══ Provided information

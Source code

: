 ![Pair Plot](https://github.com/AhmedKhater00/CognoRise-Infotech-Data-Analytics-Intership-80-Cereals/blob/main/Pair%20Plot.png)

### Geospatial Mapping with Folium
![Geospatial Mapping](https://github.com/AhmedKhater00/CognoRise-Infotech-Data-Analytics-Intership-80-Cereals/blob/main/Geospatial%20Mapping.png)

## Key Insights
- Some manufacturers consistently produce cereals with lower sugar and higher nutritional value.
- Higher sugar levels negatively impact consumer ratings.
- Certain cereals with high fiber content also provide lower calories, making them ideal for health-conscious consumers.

════
══ Provided information

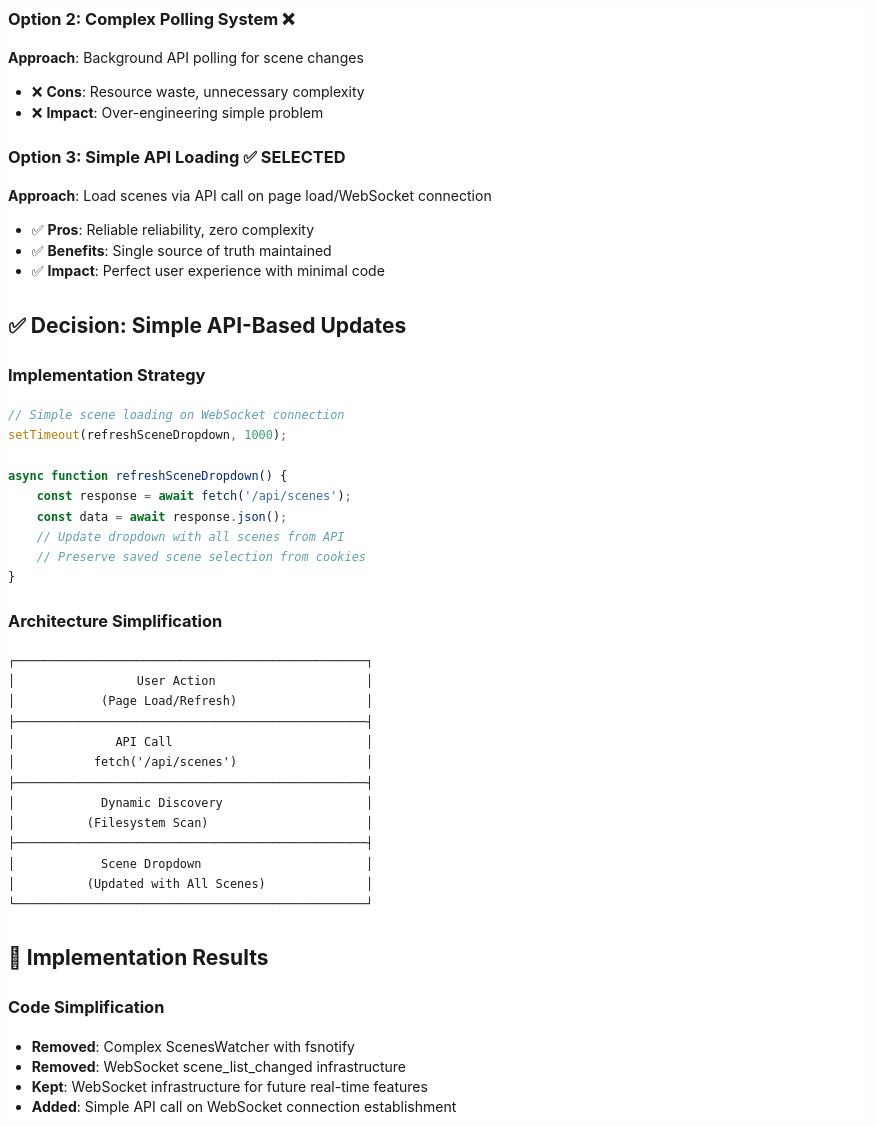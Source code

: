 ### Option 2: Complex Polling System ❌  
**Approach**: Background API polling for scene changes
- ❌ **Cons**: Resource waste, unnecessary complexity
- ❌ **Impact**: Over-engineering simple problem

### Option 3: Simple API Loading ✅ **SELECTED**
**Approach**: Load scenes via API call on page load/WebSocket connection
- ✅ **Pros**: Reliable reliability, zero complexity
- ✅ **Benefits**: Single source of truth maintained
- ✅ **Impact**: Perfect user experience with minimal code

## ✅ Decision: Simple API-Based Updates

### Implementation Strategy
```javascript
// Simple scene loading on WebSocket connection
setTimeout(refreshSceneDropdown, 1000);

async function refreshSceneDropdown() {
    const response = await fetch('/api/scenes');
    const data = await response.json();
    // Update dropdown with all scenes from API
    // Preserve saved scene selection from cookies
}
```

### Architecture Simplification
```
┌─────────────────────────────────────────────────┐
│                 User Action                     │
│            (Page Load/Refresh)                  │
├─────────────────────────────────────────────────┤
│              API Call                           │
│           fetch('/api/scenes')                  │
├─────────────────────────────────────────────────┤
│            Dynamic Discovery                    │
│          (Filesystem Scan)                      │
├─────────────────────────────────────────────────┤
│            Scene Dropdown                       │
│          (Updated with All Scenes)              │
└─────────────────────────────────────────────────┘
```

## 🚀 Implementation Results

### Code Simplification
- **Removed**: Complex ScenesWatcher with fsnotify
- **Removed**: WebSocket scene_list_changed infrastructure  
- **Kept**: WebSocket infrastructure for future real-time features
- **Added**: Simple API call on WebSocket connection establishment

════

To do:
Your task is to find each line in the entries that contains the string "fetch" and copy it.

Response box:
    const response = await fetch('/api/scenes');
│           fetch('/api/scenes')                  │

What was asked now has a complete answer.